Those are the evaluation criteria — relevance, correctness, tone, and internal linking. If I ask about LLM testing, I expect an answer built on this very post, with a link back here. If I ask how to mock an LLM, it should reference my section about Wiremock and deterministic testing.

In the first run, I don’t expect miracles. Maybe only 10% of the criteria are met — and that’s fine. Low scores create space for improvement. A well-designed benchmark shouldn’t max out too easily; it should let us detect both regressions and progressions.

For example, when switching to GPT-5 Thinking, scores should climb.

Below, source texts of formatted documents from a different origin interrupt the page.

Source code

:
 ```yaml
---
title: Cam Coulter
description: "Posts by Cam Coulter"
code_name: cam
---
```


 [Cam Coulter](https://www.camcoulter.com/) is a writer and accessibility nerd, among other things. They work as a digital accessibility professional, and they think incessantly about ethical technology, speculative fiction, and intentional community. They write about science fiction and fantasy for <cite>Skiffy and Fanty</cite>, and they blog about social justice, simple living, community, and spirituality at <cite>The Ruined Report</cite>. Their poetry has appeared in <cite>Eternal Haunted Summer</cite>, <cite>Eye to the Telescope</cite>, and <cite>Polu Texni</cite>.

When switching to a lightweight local model scores might drop. Either way, the same benchmark gives us a defensible, repeatable view of quality.

Rule of thumb: Benchmarks should detect both regressions and progressions.

Who decides when criteria are “right”?

Now we hit the deeper problem — some criteria can’t be judged by simple code. Things like tone, helpfulness, or factual grounding are subjective. They can’t be labelled by hand at scale, and humans don’t always agree anyway.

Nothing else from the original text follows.